The Wnt3a/β-catenin/TCF7L2 signaling axis reduces the sensitivity of HER2-positive epithelial ovarian cancer to trastuzumab.

Epithelial ovarian cancer (EOC) is one of the most common and lethal gynecological cancers. Novel therapeutic agents have been developed for EOC, but patient survival remains poor. Trastuzumab has been approved for breast and gastric cancers with high expression of human epidermal growth factor receptor 2 (HER2), but it has not achieved any clinical success in EOC. Dysregulated Wnt/β-catenin signaling is involved in cancer development, but whether it plays a role in EOC resistance to trastuzumab remains largely unknown. Here, we observed that high expression of Wnt3a, β-catenin and TCF7L2, which can form a signaling axis in the Wnt/β-catenin pathway, commonly existed in HER2-positive EOC tissue samples and was correlated with a poor patient prognosis. Cell proliferation and migration assays and nude mouse xenograft model experiments demonstrated that the Wnt3a/β-catenin/TCF7L2 signaling axis promoted tumor cell growth and metastasis and reduced tumor sensitivity to trastuzumab.

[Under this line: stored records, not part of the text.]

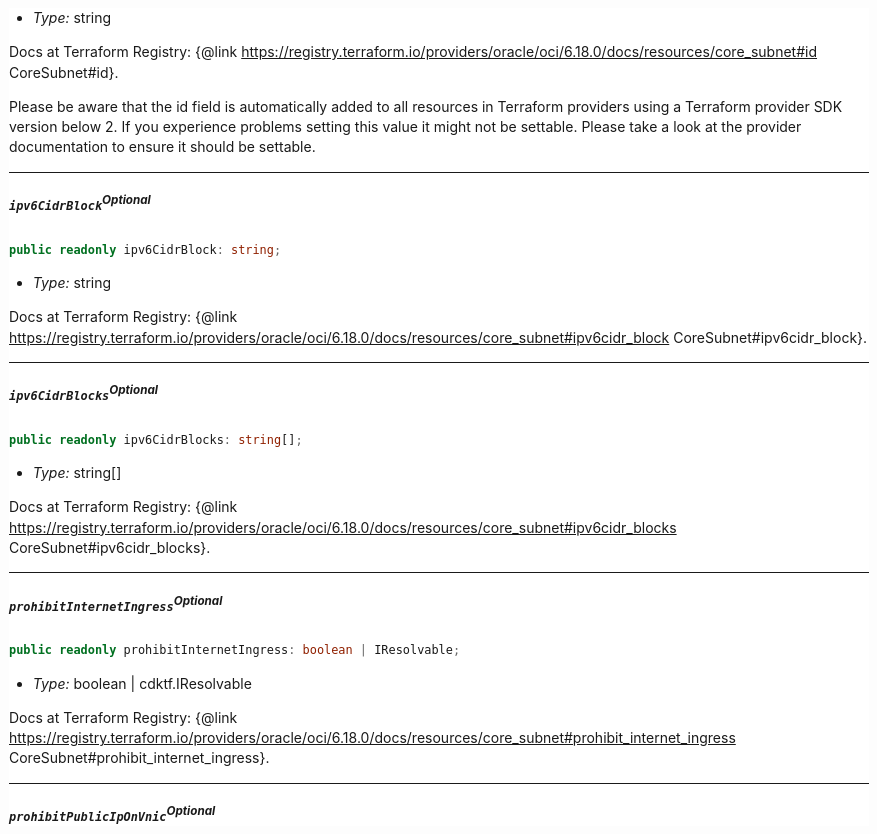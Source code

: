 - *Type:* string

Docs at Terraform Registry: {@link https://registry.terraform.io/providers/oracle/oci/6.18.0/docs/resources/core_subnet#id CoreSubnet#id}.

Please be aware that the id field is automatically added to all resources in Terraform providers using a Terraform provider SDK version below 2.
If you experience problems setting this value it might not be settable. Please take a look at the provider documentation to ensure it should be settable.

---

##### `ipv6CidrBlock`<sup>Optional</sup> <a name="ipv6CidrBlock" id="rhizo-co-terraform-provider-oci.coreSubnet.CoreSubnetConfig.property.ipv6CidrBlock"></a>

```typescript
public readonly ipv6CidrBlock: string;
```

- *Type:* string

Docs at Terraform Registry: {@link https://registry.terraform.io/providers/oracle/oci/6.18.0/docs/resources/core_subnet#ipv6cidr_block CoreSubnet#ipv6cidr_block}.

---

##### `ipv6CidrBlocks`<sup>Optional</sup> <a name="ipv6CidrBlocks" id="rhizo-co-terraform-provider-oci.coreSubnet.CoreSubnetConfig.property.ipv6CidrBlocks"></a>

```typescript
public readonly ipv6CidrBlocks: string[];
```

- *Type:* string[]

Docs at Terraform Registry: {@link https://registry.terraform.io/providers/oracle/oci/6.18.0/docs/resources/core_subnet#ipv6cidr_blocks CoreSubnet#ipv6cidr_blocks}.

---

##### `prohibitInternetIngress`<sup>Optional</sup> <a name="prohibitInternetIngress" id="rhizo-co-terraform-provider-oci.coreSubnet.CoreSubnetConfig.property.prohibitInternetIngress"></a>

```typescript
public readonly prohibitInternetIngress: boolean | IResolvable;
```

- *Type:* boolean | cdktf.IResolvable

Docs at Terraform Registry: {@link https://registry.terraform.io/providers/oracle/oci/6.18.0/docs/resources/core_subnet#prohibit_internet_ingress CoreSubnet#prohibit_internet_ingress}.

---

##### `prohibitPublicIpOnVnic`<sup>Optional</sup> <a name="prohibitPublicIpOnVnic" id="rhizo-co-terraform-provider-oci.coreSubnet.CoreSubnetConfig.property.prohibitPublicIpOnVnic"></a>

Analysis of downstream Akt signaling suggested that the function of the Wnt3a/β-catenin/TCF7L2 signaling axis was mediated, at least in part, through increasing Akt phosphorylation. Overall, this study reveals a crucial role for the Wnt3a/β-catenin/TCF7L2 signaling axis in EOC resistance to trastuzumab and the potential application of HER2-targeted drugs combined with inhibitors of this signaling axis for EOC treatment.